_Try it_: Should the word "begin" occur in a line of the records, copy that line.

_Source material_:
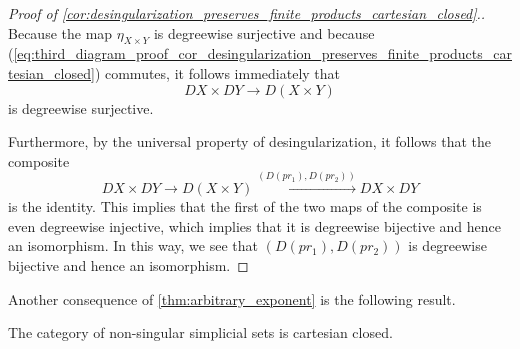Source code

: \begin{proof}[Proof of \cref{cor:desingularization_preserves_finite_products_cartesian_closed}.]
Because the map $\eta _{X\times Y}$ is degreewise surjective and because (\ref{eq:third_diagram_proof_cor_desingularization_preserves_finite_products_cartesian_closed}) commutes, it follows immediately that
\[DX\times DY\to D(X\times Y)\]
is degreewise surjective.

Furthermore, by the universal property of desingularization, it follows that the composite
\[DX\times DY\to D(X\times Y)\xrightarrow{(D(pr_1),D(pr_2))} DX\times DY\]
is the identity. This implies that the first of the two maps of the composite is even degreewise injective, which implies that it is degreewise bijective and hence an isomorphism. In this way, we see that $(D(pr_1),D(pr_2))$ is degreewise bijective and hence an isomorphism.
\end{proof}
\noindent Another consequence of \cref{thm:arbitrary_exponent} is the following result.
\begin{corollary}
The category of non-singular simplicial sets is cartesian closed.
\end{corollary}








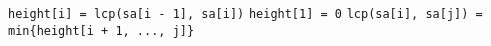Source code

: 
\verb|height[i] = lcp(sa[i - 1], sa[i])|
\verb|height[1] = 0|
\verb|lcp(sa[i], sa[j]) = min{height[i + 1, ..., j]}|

* * *

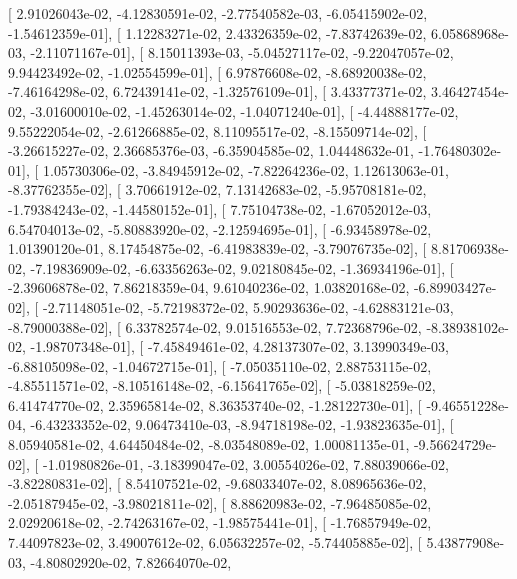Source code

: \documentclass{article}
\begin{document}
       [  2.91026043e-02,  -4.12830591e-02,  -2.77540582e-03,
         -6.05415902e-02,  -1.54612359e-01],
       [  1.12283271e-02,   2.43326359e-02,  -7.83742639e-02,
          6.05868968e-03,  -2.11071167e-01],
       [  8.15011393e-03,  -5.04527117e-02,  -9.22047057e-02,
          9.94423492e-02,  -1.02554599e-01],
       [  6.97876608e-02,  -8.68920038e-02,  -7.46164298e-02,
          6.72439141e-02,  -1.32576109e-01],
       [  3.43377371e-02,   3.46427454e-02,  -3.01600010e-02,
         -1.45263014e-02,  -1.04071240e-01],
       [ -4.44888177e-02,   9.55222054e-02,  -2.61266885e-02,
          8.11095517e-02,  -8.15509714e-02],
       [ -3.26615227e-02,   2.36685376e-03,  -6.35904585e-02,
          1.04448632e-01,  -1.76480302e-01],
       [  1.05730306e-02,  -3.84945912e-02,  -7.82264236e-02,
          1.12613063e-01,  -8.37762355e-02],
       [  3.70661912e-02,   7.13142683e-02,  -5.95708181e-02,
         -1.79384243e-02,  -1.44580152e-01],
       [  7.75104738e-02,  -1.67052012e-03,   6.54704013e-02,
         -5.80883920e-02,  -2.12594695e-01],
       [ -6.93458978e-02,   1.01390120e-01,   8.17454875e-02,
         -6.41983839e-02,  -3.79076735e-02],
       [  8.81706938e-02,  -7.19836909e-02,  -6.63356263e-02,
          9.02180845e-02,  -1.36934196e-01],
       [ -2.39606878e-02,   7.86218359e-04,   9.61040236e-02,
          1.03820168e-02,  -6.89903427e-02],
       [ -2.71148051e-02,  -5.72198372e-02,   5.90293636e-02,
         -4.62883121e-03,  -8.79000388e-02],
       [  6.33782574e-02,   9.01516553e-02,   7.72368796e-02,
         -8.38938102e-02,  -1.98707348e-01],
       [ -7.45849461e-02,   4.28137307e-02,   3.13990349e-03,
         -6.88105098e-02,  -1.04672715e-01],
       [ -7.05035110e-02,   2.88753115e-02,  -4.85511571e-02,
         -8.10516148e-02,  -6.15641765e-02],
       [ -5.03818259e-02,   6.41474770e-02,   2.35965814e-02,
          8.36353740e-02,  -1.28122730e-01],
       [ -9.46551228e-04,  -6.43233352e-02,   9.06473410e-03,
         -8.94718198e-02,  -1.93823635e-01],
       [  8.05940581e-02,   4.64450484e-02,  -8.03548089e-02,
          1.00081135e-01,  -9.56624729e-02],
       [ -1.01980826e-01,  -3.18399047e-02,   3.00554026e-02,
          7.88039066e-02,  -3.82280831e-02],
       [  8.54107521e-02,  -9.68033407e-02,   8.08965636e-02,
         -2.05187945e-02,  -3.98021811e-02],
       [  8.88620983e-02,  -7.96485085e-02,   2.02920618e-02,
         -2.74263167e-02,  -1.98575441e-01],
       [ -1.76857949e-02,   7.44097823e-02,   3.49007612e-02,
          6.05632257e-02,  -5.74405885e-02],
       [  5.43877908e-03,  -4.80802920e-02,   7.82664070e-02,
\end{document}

_Answer section_:
: \begin{proof}[Proof of \cref{cor:desingularization_preserves_finite_products_cartesian_closed}.]
\begin{corollary}
\begin{document}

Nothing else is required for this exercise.